When Sebastien Loeb won Rallye Deutschland for a seventh time in 2008 he equalled Marcus Gronholm’s record for the most wins on a world championship qualifier.
With the Trier-based rally not running in 2009, organisers used the intervening 12 months to make a few tweaks to the event itinerary by adding a new stage and increasing the competitive distance by more than 50 kilometres.
But while the event format has changed, there was a distinctly familiar face standing at the top step of the podium on Sunday afternoon after Loeb swept to his eighth victory on the punishing asphalt roads through Germany’s Mosel and Saarland regions to add another record to his impressive list of achievements.
Driving a Citroen C4 World Rally Car on Pirelli’s PZero tyre, the six-time world champion was fastest on nine of the event’s 19 special stages, which covered a total distance of 407.31 competitive kilometres, making it the longest round of the WRC so far this season. His win, alongside co-driver Daniel Elena, was his 59th in the world championship.
After beating Citroen team-mate Dani Sordo by 51.3 seconds in the final classification, Loeb said: “It’s a good win for me and I’m really pleased but I have to say this was not my best victory in Germany. The weather was dry from the start so the conditions were not as difficult as they have been in the past. That meant there was less pressure on me and less satisfaction to have won. But it was still not easy because this is always a difficult rally with lots of surface changes. However, I had no problems with my tyres and the wear rate was good, even on the [48.00-kilometre Panzeplatte] stage.”
As well as remaining dry, baking hot sunshine coated the rally route throughout the weekend with ambient temperatures peaking at 31 degrees centigrade and the ground temperature rising to 40 degrees centigrade on Saturday afternoon.
Matteo Braga, Pirelli’s senior WRC tyre engineer, was delighted with how the Italian company’s PZero tyres had performed during the three gruelling days of competition.
“It has been another successful rally for Pirelli,” said Braga. “We have seen a few cars come back to service with broken wheel rims, caused by hitting kerbs or stones, but with the tyre still inflated or not damaged.

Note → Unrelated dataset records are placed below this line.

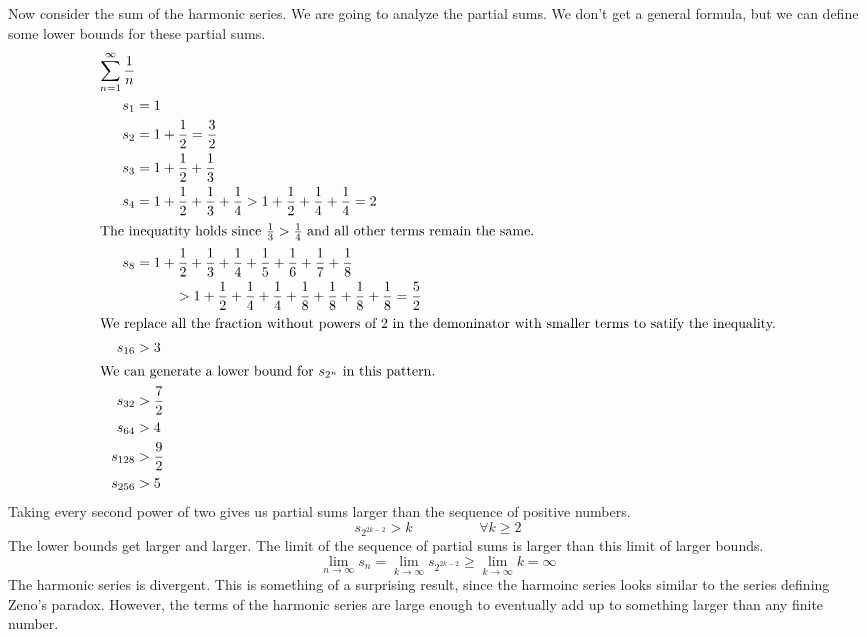 \documentclass[fleqn]{report}
\begin{document}
\begin{example} Now consider the sum of the harmonic series.
We are going to analyze the partial sums. We don't get a
general formula, but we can define some lower
bounds for these partial sums.
\begin{align*}
\sum_{n=1}^\infty \frac{1}{n} & \\
s_1 & = 1 \\
s_2 & = 1 + \frac{1}{2} = \frac{3}{2} \\
s_3 & = 1 + \frac{1}{2} + \frac{1}{3} \\
s_4 & = 1 + \frac{1}{2} + \frac{1}{3} + \frac{1}{4} > 
1 + \frac{1}{2} + \frac{1}{4} + \frac{1}{4} = 2 \\
\intertext{The inequatity holds since $\frac{1}{3} >
\frac{1}{4}$ and all other terms remain the same.}
s_8 & = 1 + \frac{1}{2} + \frac{1}{3} + \frac{1}{4} +
\frac{1}{5} + \frac{1}{6} + \frac{1}{7} + \frac{1}{8} \\
& \hspace{1cm} > 
1 + \frac{1}{2} + \frac{1}{4} + \frac{1}{4} +
\frac{1}{8} + \frac{1}{8} + \frac{1}{8} + \frac{1}{8} =
\frac{5}{2} \\
\intertext{We replace all the fraction without powers of 2 in
the demoninator with smaller terms to satify the inequality.}
s_{16} & > 3 \\
\intertext{We can generate a lower bound for $s_{2^n}$ in this
pattern.}
s_{32} & > \frac{7}{2} \\
s_{64} & > 4 \\
s_{128} & > \frac{9}{2} \\
s_{256} & > 5 
\end{align*}
Taking every second power of two gives us partial sums larger
than the sequence of positive numbers.
\begin{equation*}
s_{2^{2k-2}} > k \hspace{2cm} \forall k \geq 2
\end{equation*}
The lower bounds get larger and larger. The limit of the
sequence of partial sums is larger than this limit of larger
bounds. 
\begin{equation*}
\lim_{n \rightarrow \infty} s_n = \lim_{k \rightarrow \infty}
s_{2^{2k-2}} \geq \lim_{k \rightarrow \infty}
k = \infty
\end{equation*}
The harmonic series is divergent. This is something of a
surprising result, since the harmoinc series looks similar to
the series defining Zeno's paradox. However, the terms of the
harmonic series are large enough to eventually add up to
something larger than any finite number. 
\end{example}
\end{document}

This is very good because it proves the reinforced side walls that feature on the Pirelli PZero tyres work really well and do their job. In fact there have only been three punctures where the tyre has been damaged, which is very impressive because this is a long rally with many surface changes.”
Pirelli made available its hard and soft compound PZero tyre for Rallye Deutschland. The soft compound version is designed for cool and wet conditions, while the hard compound is designed for hot, dry weather.

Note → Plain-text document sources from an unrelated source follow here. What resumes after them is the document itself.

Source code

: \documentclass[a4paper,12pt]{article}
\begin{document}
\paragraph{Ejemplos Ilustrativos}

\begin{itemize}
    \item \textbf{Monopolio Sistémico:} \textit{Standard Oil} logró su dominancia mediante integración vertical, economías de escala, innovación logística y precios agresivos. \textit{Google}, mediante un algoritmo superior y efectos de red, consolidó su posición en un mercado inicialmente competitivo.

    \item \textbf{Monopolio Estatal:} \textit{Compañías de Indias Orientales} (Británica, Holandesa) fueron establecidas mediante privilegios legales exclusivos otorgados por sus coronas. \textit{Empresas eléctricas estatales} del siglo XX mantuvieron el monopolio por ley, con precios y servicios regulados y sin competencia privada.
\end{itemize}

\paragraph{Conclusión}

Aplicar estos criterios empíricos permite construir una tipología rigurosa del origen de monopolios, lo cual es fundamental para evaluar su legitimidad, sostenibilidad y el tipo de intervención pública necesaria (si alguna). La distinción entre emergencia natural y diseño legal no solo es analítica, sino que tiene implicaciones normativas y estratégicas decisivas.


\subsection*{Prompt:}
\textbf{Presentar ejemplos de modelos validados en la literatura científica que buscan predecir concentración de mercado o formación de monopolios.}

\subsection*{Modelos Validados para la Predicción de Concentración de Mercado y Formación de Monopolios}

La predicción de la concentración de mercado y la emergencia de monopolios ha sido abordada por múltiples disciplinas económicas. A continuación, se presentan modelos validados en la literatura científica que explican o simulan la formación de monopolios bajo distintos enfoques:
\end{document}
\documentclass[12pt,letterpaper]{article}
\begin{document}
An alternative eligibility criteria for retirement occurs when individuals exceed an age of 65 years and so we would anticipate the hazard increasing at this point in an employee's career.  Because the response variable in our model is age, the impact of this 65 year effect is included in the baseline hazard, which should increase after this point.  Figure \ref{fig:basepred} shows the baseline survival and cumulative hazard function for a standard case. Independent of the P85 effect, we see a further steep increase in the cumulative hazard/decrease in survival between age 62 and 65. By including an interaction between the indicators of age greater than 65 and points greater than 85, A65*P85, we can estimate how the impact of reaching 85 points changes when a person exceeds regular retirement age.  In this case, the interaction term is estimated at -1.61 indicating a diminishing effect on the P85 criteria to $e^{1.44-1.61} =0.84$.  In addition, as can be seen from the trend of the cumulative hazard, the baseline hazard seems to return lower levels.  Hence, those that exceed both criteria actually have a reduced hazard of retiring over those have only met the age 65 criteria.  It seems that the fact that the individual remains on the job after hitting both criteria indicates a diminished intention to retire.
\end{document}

Mario Isola, Pirelli’s Rally Manager, explained: “In the morning stages most drivers opted for the soft compound tyre because it provided better grip but in the heat of Saturday afternoon some drivers, including Sebastien Loeb, chose the soft compound tyre, which can work when the surface is less abrasive and the corners are not so long. It was an experiment by him but we found that while there was some degradation, it did not cause a performance disadvantage. This is very satisfying because it showed the performance of this compound can be good in hot conditions.”
As well as supplying tyres to the main WRC field as part of a three-year agreement with the FIA, the governing body of world motorsport, Pirelli’s PZero tyres are used as standard by competitors in the Super 2000 World Rally Championship, which was fought out between P-G Andersson, Martin Prokop and Patrik Sandell. After three days of close competition, Sandell prevailed by 4.7s.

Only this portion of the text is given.